Bergson’s veto may be largely symbolic, because nobody really listens to the crap that spews from his mouth lately in these waning days of his lame duck Mayoral cronyocracy. It takes six votes to override a veto, and the resolution passed with a vote of 6-3. But Bergson plans to veto the resolution on Dec. 28 because he admits that he doesn’t understand the concept of math. "To override this veto takes how many votes? What? Six? Well, that sucks then, doesn't it?"

City Councilor Russ Stewart, who co-sponsored the resolution, said after hearing about the veto that these were just the rantings of a lame duck Bergson, and didn’t really matter to the City Council. He would work to call a special council meeting to override the veto. Stewart also said, "I am thinking of including an amendment to have Herb's Mayoral Portrait officially installed on the inside door of one of the Women's Toilets in the basement of City Hall. It would be a fitting placement."

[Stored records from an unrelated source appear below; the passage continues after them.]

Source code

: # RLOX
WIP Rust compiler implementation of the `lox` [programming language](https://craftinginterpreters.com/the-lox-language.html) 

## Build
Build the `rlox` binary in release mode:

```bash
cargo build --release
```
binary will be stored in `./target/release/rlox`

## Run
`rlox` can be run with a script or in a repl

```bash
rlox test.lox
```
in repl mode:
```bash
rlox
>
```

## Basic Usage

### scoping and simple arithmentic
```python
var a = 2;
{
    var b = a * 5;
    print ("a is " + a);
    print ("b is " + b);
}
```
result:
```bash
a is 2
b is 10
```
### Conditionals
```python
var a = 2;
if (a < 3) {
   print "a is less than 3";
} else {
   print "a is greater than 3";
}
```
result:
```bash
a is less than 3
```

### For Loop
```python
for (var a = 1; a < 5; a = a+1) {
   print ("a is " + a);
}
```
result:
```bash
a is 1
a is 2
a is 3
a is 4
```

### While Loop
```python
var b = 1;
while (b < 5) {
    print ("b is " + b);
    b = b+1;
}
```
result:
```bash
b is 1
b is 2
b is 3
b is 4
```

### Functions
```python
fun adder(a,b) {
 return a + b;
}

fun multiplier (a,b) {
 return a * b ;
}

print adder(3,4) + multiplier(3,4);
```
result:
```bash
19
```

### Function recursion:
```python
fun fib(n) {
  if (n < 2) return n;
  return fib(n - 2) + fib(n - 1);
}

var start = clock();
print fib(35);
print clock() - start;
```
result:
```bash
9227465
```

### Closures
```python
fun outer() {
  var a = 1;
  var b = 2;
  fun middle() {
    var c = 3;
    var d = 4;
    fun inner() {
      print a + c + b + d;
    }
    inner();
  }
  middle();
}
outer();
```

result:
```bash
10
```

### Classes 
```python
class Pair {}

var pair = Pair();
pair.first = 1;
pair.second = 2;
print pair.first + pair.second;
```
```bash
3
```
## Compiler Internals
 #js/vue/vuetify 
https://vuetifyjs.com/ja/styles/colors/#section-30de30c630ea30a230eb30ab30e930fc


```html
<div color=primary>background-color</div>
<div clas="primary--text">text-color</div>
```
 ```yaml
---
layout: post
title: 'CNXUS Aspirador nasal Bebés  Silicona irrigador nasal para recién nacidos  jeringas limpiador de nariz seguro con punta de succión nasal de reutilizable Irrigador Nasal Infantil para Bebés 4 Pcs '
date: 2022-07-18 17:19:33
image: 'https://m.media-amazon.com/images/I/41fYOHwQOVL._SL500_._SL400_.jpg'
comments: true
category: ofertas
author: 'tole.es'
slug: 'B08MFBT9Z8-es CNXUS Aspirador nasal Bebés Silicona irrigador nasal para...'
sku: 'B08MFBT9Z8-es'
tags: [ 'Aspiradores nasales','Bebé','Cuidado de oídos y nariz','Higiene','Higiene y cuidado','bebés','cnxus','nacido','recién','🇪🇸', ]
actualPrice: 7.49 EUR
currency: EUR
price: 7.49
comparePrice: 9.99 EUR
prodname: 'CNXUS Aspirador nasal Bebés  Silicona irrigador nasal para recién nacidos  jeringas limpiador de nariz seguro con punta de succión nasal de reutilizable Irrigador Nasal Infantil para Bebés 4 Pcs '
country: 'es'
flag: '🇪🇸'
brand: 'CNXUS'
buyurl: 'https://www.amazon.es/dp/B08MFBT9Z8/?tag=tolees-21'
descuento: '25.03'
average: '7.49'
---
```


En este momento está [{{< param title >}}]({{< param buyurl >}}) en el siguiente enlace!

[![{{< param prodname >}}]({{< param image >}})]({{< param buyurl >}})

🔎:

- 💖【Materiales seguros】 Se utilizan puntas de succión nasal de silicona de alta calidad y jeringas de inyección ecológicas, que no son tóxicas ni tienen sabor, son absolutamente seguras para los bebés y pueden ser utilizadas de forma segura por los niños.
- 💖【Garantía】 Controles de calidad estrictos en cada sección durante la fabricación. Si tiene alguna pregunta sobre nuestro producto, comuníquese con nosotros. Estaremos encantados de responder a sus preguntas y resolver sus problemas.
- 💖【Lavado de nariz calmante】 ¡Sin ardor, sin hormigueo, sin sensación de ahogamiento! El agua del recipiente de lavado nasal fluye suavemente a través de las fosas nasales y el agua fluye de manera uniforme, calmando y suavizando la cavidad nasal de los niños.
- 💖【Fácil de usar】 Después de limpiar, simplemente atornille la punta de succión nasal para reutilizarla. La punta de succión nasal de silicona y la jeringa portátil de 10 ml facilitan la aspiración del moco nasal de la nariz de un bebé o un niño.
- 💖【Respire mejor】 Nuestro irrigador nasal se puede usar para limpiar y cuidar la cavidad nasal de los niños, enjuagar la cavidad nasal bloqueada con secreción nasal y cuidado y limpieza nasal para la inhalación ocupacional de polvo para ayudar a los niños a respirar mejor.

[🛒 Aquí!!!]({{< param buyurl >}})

“All the reasons for overriding this ridiculous veto still stands,” Stewart said. “It’s a matter of easy access to booze. … and Lakeside needs that desperately. Some of those less fortunate Lakeside residents don't have cars, because they were impounded after DWI stops and such. It’s a bad law that sets out a special set of rules for one neighborhood. Shit, they should be able to just walk to get booze just as easily as the rest of us in this wretch…I mean fine, city.”

Calling a special meeting has to be done by council President Russ Stover, who said Tuesday that if Stewart wants to call a meeting, “I’ll certainly do him, gladly, yes.” Under the City Charter, the council must wait three days after a veto before it can hold a special meeting, according to highly overpaid City Attorney Bryan Brown.

Stover, one of the six councilors to vote for selling liquor in Lakeside, said he would vote to override the veto. “I should probably vote the same way as before, right?” he asked.

But the seven Lakeside residents opposed to selling alcohol in their neighborhood of 14,263 residents said they hope they have enough time to persuade some councilors to change their minds.

“We’re pleased about this,” said John McAllister, a noted teetotaller who allegedly wears women’s underwear to church and who has twice helped organize campaigns to defeat liquor in Lakeside. “All seven of us hope this will give the chance for the council to reconsider.”

Bergson’s reasons for vetoing the resolution go beyond a century-old promise. He said, based on the seven phone calls his office received, it’s clear the neighborhood’s residents don’t want the change.

“It’s their neighborhood,” he said. “Who am I or anybody else to tell Lakeside what their neighborhood should be like? I used to get seriously smashed and drive on official city-sanctioned roadtrips and crash into stuff, so seriously, I shouldn’t have any say in this. I'm serious, I really shouldn't be saying anything on this, but I am. I actually made it right to Solon Springs once on a vodka bender, and drove somewhat well for nearly an hour until I hit the bridge median. Whoa, remember that!?”

Before Monday night’s meeting, the City Council received almost a dozen e-mails from two Lakeside residents who said they thought they were registered voters and were against selling liquor, tobacco and oil-based paint in Lakeside.

Bergson also said the process of going to the Legislature to change the law is a waste of time. “Fuck the Legislature. I know best,” said Bergson.